Arama yapmak için lütfen yukarıdaki kutulardan birine aramak istediğiniz terimi girin.

Fransız Anayasa Yargısında Somut Norm Denetimi Dönemi

Le Période de Contrôle Concret de Constitutionnalité des Normes Dans la Justice Constitutionnelle Française

Ebru KARAMAN

2008 yılında Fransa’da yapılan Anayasa Reformu, Fransız Anayasa Yargısına “somut norm denetimini” getirerek bireylerin dolaylı da olsa Anayasa Konseyi’ne ulaşmasının önünü açmıştır. “Öncelikli anayasallık sorununun” gündeme geldiği Fransız sistemindeki bu yeni dönem, doktrinde tartışmaları da beraberinde getirmiştir. Kara Avrupası’ndaki bir çok ülkede, bireylerin anayasa yargısına doğrudan ulaşmasına “bireysel başvuru yolu” ile imkan tanınmışken, Fransa’da ancak Yargıtay veya Danıştay filtresinden geçerek Anayasa Konseyi önüne gelebilme imkanının yeni sağlanması, temel hak ve özgürlükler adına düşündürücüdür. Söz konusu değişiklikle birlikte, görülmekte olan bir davada, yasal düzenlemeyle Anayasada düzenlenen herhangi bir hak ve özgürlüğün ihlal edildiği ileri sürülebilmektedir. 2010’da yürürlüğe giren somut norm denetimi ile a priori denetim usulünü kabul etmiş Fransa, böylelikle a posteriori denetim usulünü de anayasa yargısı sistemine dahil etmiştir. Böylelikle, 1958 Fransız Anayasası’nın siyasi mülahazalarla oluşturduğu Anayasa Konseyi, kuruluşundan ancak elli sene sonra temel hak ve özgürlükleri korumak adına bir adım daha yol alabilmiştir.

Anayasa Yargısı, Fransız Anayasa Konseyi, Somut Norm Denetimi, A Posteriori Denetim, 
2008 Anayasa Reformu.

La réforme constitutionnelle de 2008 a composé “le contrôle concret de constitutionnalité des normes” dans la justice constitutionnelle française pour que les individus, même si indirectement, puissent saisir le Conseil constitutionnel. Tout d’abord, “la question prioritaire de constitutionnalité” est une nouvelle voie de droit qui a fait commencer du discours doctrinal dans le système français.
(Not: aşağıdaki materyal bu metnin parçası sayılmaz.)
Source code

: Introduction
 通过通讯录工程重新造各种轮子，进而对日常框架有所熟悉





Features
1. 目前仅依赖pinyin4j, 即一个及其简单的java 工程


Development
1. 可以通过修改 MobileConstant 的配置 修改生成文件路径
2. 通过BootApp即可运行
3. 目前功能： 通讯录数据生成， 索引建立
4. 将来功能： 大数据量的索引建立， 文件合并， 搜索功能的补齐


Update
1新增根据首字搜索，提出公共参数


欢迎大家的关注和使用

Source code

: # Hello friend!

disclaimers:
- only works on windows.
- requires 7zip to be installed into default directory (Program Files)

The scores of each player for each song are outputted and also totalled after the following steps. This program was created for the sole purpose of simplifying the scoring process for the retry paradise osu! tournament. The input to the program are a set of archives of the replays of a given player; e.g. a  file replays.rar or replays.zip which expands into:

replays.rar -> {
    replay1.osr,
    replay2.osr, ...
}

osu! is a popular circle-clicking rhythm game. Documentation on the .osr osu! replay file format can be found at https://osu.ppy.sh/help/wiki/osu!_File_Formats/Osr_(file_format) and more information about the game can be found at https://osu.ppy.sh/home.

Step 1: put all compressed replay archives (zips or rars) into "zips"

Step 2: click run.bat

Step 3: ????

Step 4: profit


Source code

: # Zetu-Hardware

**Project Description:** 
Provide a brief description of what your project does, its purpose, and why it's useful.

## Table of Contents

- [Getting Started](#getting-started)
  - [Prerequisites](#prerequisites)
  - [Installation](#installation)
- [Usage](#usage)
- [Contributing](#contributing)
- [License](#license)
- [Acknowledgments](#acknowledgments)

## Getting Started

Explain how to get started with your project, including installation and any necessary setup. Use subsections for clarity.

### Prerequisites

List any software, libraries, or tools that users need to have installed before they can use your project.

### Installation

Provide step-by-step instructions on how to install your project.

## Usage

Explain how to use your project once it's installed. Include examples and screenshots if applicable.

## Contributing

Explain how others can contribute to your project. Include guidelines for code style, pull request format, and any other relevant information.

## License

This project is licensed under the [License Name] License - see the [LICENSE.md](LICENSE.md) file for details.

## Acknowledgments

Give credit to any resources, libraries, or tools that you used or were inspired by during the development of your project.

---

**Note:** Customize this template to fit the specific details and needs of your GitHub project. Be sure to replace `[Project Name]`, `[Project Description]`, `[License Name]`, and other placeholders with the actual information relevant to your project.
Dans la plupart des Etats européens pratiquent le “recours individuel” à la justice constitutionnelle, mais cependant le Conseil constitutionnel français peut être saisine d’une question préalable par les tribunaux ordinaires et donc ce filtrage exercé par le Conseil d’Etat et la Cour de Cassation préoccupe au nom des libertés et des droits fondamentaux. Il est soutenu qu’une disposition législative porte atteinte aux droits et libertés que la Constitution garantit. Depuis l’entrée en vigueur de la question prioritaire de constitutionnalité, le 1er mars 2010, on a adopté le contrôle concret et a posteriori devant le Conseil constitutionnel. Ainsi, cinquante ans après sa fondation, le Conseil constitutionnel qui est formé des arguments politiques avait un peu avancé pour protéger des libertés et des droits fondamentaux.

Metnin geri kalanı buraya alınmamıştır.